Make sure you check when purchasing a bike lock that it has been ice spray tested to guarantee that you don’t become a victim of this innovative technique.
According to Abus, 54% of bike thefts in the UK take place in sheds, garages and houses. This is unsurprising, considering houses are often empty during the day and are still vulnerable at night as people sleep. Sawing away at whatever lock you have secured your bike to in a shed or garage is less likely to arouse suspicion than in a public place.
Another common utensil in a bike thief’s toolkit is a sledgehammer. Brute force is a standard tactic for a backpack cycle thief, so it’s essential that a lock can withstand such pressure.
Abus uses machines to simulate the force generated by a 3kg or 6kg sledgehammer hitting its products’ locking mechanisms. Some locks can buckle under such pressure, but high-quality ones should not.
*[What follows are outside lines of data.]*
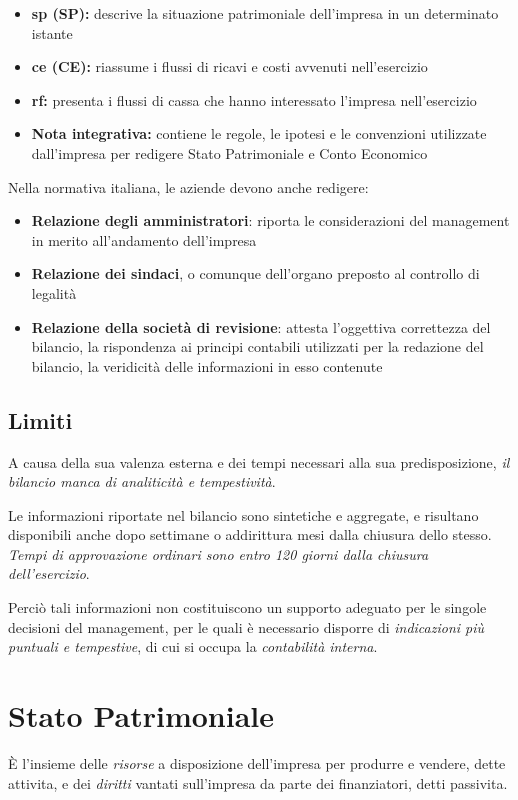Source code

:\documentclass[10pt,a4paper,fleqn,oneside]{book}
\begin{document}
\begin{itemize}
    \item \textbf{\Gls{sp} (SP):} descrive la situazione patrimoniale dell’impresa in un determinato istante
    \item \textbf{\Gls{ce} (CE):} riassume i flussi di ricavi e costi avvenuti nell’esercizio
    \item \textbf{\Gls{rf}:} presenta i flussi di cassa che hanno interessato l’impresa nell’esercizio
    \item \textbf{Nota integrativa:} contiene le regole, le ipotesi e le convenzioni utilizzate dall’impresa per redigere Stato Patrimoniale e Conto Economico
\end{itemize}

Nella normativa italiana, le aziende devono anche redigere:
\begin{itemize}
    \item \textbf{Relazione degli amministratori}: riporta le considerazioni del management in merito all’andamento dell’impresa
    \item \textbf{Relazione dei sindaci}, o comunque dell’organo preposto al controllo di legalità
    \item \textbf{Relazione della società di revisione}: attesta l’oggettiva correttezza del bilancio, la rispondenza ai principi contabili utilizzati per la redazione del bilancio, la veridicità delle informazioni in esso contenute
\end{itemize}

\subsection{Limiti}
A causa della sua valenza esterna e dei tempi necessari alla sua  predisposizione,
\emph{il bilancio manca di analiticità e tempestività}.

Le informazioni riportate nel bilancio sono sintetiche e aggregate, e risultano
disponibili anche dopo settimane o  addirittura mesi dalla chiusura dello stesso.
\emph{Tempi di approvazione ordinari sono entro 120 giorni dalla chiusura dell’esercizio}.

Perciò tali informazioni non costituiscono un supporto adeguato per le singole decisioni del management,
per le quali è necessario disporre di \emph{indicazioni più puntuali e tempestive}, di cui si occupa la
\emph{contabilità interna}.

\section{Stato Patrimoniale}
È l'insieme delle \emph{risorse} a disposizione dell’impresa per produrre e vendere, dette \gls{attivita},
e dei \emph{diritti} vantati sull’impresa da parte dei finanziatori, detti \gls{passivita}.
\end{document}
Probably the most frequent tool used by bike thieves are bolt cutters. They’re common amongst thieves because they are usually pretty light and are therefore quite portable. They can also get through a lot of different materials including some metals. This is an example of where having a lock with high-quality metal is vital.
Bike thieves are coming up with lots of innovative ways of stealing bikes, which is why Cycleplan policyholders must use Sold-Secure or Thatcham approved locks with either a bronze, silver or gold rating depending on the value of their bike. Why spend hundreds of pounds on a bike, only to secure it with a cheap lock and find that you’re not covered?